Então, o que temos hoje é uma tentativa de retorno dos projetos “darcyanos”. Esse retorno está acontecendo de forma ousada, sendo aplicadas na universidade para serem experimentadas. Por exemplo, a UnB se tornou pioneira no sistema de PAS (programa de avaliação seriada) e no de cotas para negros e indígenas, que arrancaram elogios pelo Brasil afora.

Com o PAS, outro discurso de Darcy se torna realidade ao integrar a universidade com o ensino médio. Assim, os jovens passam, desde cedo, a conhecer as propostas de uma universidade e a pensar sobre seu futuro profissional.

No sistema de cotas, acontece a integração entre grupos étnicos (negros e indígenas) ao campo universitário. São lhes dado uma oportunidade que poderia nunca acontecer sem o tal sistema. Os indígenas, apesar de grandes dificuldades, poderão usufruir das últimas descobertas do mundo “moderno” e levar para a sua tribo, principalmente se for da área médica. “Como uma universidade criativa que se propõe a avançar algumas idéias, a inovação e criatividade é um dos princípios que rege a Universidade de Brasília. Existem as questões controvérsias (...), mas a UnB não se omite em fazer um enfrentamento, gerando um grupo de discussão, como num projeto de política pedagógica.”, conclui Cristina Madeira.

Um beijo para Darcy Ribeiro

Graças aos seus ideais educacionais, muito do Brasil e do mundo foi modificado para melhor. É mais que óbvio que uma pessoa como ele teria muitas homenagens pelo mundo afora. E realmente teve. Além de levar o nome do campus mais movimentado da UnB, é também nome no campus da Universidade Estadual de Montes Claros. No Rio de Janeiro, há uma universidade chamada Darcy Ribeiro (é a antiga Universidade Estadual do Norte Fluminense, idealizada pelo próprio Darcy). Por sua vida profissional, ganhou também o título de Doutor Honoris Causa nas universidades de Brasília, Montevidéu (Uruguai), Copenhague (Dinamarca), Venezuela Central (Venezuela) e Sorbonne (França). Por fim, em 1992, cinco anos antes de sua morte, ocupou uma cadeira na Academia de Letras Brasileiras.

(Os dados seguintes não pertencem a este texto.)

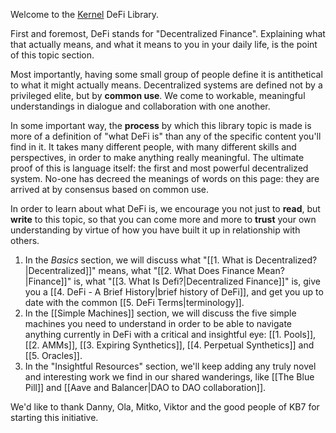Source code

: Welcome to the [Kernel](https://www.kernel.community/en/) DeFi Library. 

First and foremost, DeFi stands for "Decentralized Finance". Explaining what that actually means, and what it means to you in your daily life, is the point of this topic section. 

Most importantly, having some small group of people define it is antithetical to what it might actually means. Decentralized systems are defined not by a privileged elite, but by **common use**. We come to workable, meaningful understandings in dialogue and collaboration with one another.

In some important way, the **process** by which this library topic is made is more of a definition of "what DeFi is" than any of the specific content you'll find in it. It takes many different people, with many different skills and perspectives, in order to make anything really meaningful. The ultimate proof of this is language itself: the first and most powerful decentralized system. No-one has decreed the meanings of words on this page: they are arrived at by consensus based on common use.

In order to learn about what DeFi is, we encourage you not just to **read**, but **write** to this topic, so that you can come more and more to **trust** your own understanding by virtue of how you have built it up in relationship with others.

1. In the *Basics* section, we will discuss what "[[1. What is Decentralized?|Decentralized]]" means, what "[[2. What Does Finance Mean?|Finance]]" is, what "[[3. What Is Defi?|Decentralized Finance]]" is, give you a [[4. DeFi - A Brief History|brief history of DeFi]], and get you up to date with the common [[5. DeFi Terms|terminology]].
2. In the [[Simple Machines]] section, we will discuss the five simple machines you need to understand in order to be able to navigate anything currently in DeFi with a critical and insightful eye: [[1. Pools]], [[2. AMMs]], [[3. Expiring Synthetics]], [[4. Perpetual Synthetics]] and [[5. Oracles]].
3. In the "Insightful Resources" section, we'll keep adding any truly novel and interesting work we find in our shared wanderings, like [[The Blue Pill]] and [[Aave and Balancer|DAO to DAO collaboration]].

We'd like to thank Danny, Ola, Mitko, Viktor and the good people of KB7 for starting this initiative.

Hoje, com o intuito de homenagear Darcy, está sendo construído um memorial no campus da UnB que levará o seu nome. Esse local já tinha sido planejado por Darcy e abrigará todo o seu acervo histórico. Além de ser um local de estudo, terá também um anfiteatro. Como ele mesmo dizia, será um local perfeito para o encontro de amigos e de namorados, sendo apelidado de “Beijódromo”.